Bahnhöfe: 250 Sicherheitsleute mehr

Interview mit Christian Kern am 23.02.2016 in seinem Büro am Wiener Hauptbahnhof.
Die Bahn starte im Sommer ins heftig umkämpfte Fernbus-Geschäft und will Nachtzüge aufstocken.

KURIER: Auf dem Fernbus-Markt herrscht ein beinharter Preiswettbewerb, trotzdem steigen die ÖBB im Sommer in diesen Markt ein. Warum?

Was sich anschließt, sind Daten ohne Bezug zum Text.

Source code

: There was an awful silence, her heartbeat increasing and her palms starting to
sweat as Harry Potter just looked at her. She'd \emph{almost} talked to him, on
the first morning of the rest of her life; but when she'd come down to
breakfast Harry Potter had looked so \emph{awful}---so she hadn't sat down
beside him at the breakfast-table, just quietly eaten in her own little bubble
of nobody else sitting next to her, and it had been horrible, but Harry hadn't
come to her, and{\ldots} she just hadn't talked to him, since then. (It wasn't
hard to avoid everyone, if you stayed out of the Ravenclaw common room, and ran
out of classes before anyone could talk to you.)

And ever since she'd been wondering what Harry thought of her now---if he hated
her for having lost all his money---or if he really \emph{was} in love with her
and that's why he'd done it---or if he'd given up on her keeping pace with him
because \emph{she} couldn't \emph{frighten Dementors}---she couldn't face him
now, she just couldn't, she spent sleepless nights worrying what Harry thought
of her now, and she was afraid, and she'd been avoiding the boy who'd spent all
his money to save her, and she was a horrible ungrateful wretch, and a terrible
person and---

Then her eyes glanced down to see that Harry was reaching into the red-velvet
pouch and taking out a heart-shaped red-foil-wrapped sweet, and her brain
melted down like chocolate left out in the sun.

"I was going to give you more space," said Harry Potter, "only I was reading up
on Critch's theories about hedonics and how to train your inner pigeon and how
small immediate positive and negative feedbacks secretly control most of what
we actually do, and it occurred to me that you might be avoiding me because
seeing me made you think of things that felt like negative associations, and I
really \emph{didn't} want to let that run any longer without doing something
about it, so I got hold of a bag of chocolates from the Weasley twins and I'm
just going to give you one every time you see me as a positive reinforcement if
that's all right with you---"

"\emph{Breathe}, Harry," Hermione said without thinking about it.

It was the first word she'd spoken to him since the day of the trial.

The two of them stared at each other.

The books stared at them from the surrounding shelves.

Christian Kern: Wir haben eine andere Ausgangssituation als ein Private-Equity-Unternehmen, das mit 20 oder auch 200 Bussen versucht, am Markt zu reüssieren. Unsere Strategie ist, ein gesamthafter Mobilitätsanbieter zu sein. Wir wollen nicht nur Tickets von A nach B verkaufen, sondern das Mobilitätsbedürfnis des Kunden abdecken. Dazu gehört auch der Fernbus, der vor allem für jüngere Kunden mit wenig Geld interessant ist. Diese wollen wir über den Fernbus zu den ÖBB holen und ihnen später auch Bahntickets verkaufen. Der Zugang zum Kunden ist unsere wichtigste Ressource, das ist der Grund, warum wir in diesen Markt einsteigen.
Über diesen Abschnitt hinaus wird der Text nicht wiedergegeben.